Machine learning parameters are adjusted during a training process to minimize a loss function or maximize a performance metric. The goal of the training process is to find optimal values for the parameters that allow machine learning model 620 to make accurate predictions or perform well on the given task.

For example, during the training process, an algorithm adjusts machine learning parameters to minimize an error or loss between predicted outputs and actual targets according to optimization techniques like gradient descent, stochastic gradient descent, or other optimization algorithms. Once the machine learning parameters are learned from the training data, the machine learning parameters are used to make predictions on new, unseen data.

According to some embodiments, machine learning model 620 includes a computer-implemented recurrent neural network (RNN).
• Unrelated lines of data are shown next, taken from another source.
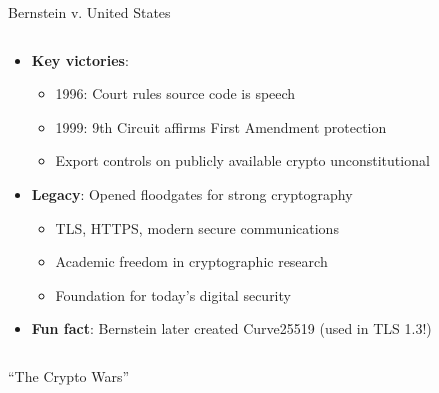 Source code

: \documentclass[aspectratio=169, lualatex, handout]{beamer}
\begin{document}
\begin{frame}{Bernstein v. United States}
	\begin{columns}[c]
		\begin{column}{0.7\textwidth}
			\begin{itemize}[<+->]
				\item \textbf{Key victories}:
				      \begin{itemize}
					      \item 1996: Court rules source code is speech
					      \item 1999: 9th Circuit affirms First Amendment protection
					      \item Export controls on publicly available crypto unconstitutional
				      \end{itemize}
				\item \textbf{Legacy}: Opened floodgates for strong cryptography
				      \begin{itemize}
					      \item TLS, HTTPS, modern secure communications
					      \item Academic freedom in cryptographic research
					      \item Foundation for today's digital security
				      \end{itemize}
				\item \textbf{Fun fact}: Bernstein later created Curve25519 (used in TLS 1.3!)
			\end{itemize}
		\end{column}
		\begin{column}{0.3\textwidth}
		\end{column}
	\end{columns}
\end{frame}

\begin{frame}{``The Crypto Wars''}
	\begin{columns}[c]
		\begin{column}{0.33\textwidth}
		\end{column}
		\begin{column}{0.33\textwidth}
		\end{column}
		\begin{column}{0.33\textwidth}
		\end{column}
	\end{columns}
\end{frame}
\end{document}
An RNN is a class of ANN in which connections between nodes form a directed graph along an ordered (e.g., a temporal) sequence. This enables an RNN to model temporally dynamic behavior such as predicting what element should come next in a sequence. Thus, an RNN is suitable for tasks that involve ordered sequences such as text recognition (where words are ordered in a sentence). In some cases, an RNN includes one or more finite impulse recurrent networks (characterized by nodes forming a directed acyclic graph), one or more infinite impulse recurrent networks (characterized by nodes forming a directed cyclic graph), or a combination thereof.

In some cases, machine learning model 620 includes a transformer (or a transformer model, or a transformer network), where the transformer is a type of neural network model used for natural language processing tasks. A transformer network transforms one sequence into another sequence using an encoder and a decoder. The encoder and decoder include modules that can be stacked on top of each other multiple times. The modules comprise multi-head attention and feed-forward layers. The inputs and outputs (target sentences) are first embedded into an n-dimensional space. Positional encoding of the different words (e.g., give each word/part in a sequence a relative position since the sequence depends on the order of its elements) is added to the embedded representation (n-dimensional vector) of each word. In some examples, a transformer network includes an attention mechanism, where the attention looks at an input sequence and decides at each step which other parts of the sequence are important. The attention mechanism involves a query, keys, and values denoted by Q, K, and V, respectively. Q is a matrix that contains the query (vector representation of one word in the sequence), K are all the keys (vector representations of all the words in the sequence) and V are the values, which are again the vector representations of all the words in the sequence. For the encoder and decoder, multi-head attention modules, V consists of the same word sequence as Q. However, for the attention module that takes into account the encoder and the decoder sequences, V is different from the sequence represented by Q. In some cases, values in V are multiplied and summed with some attention-weights a.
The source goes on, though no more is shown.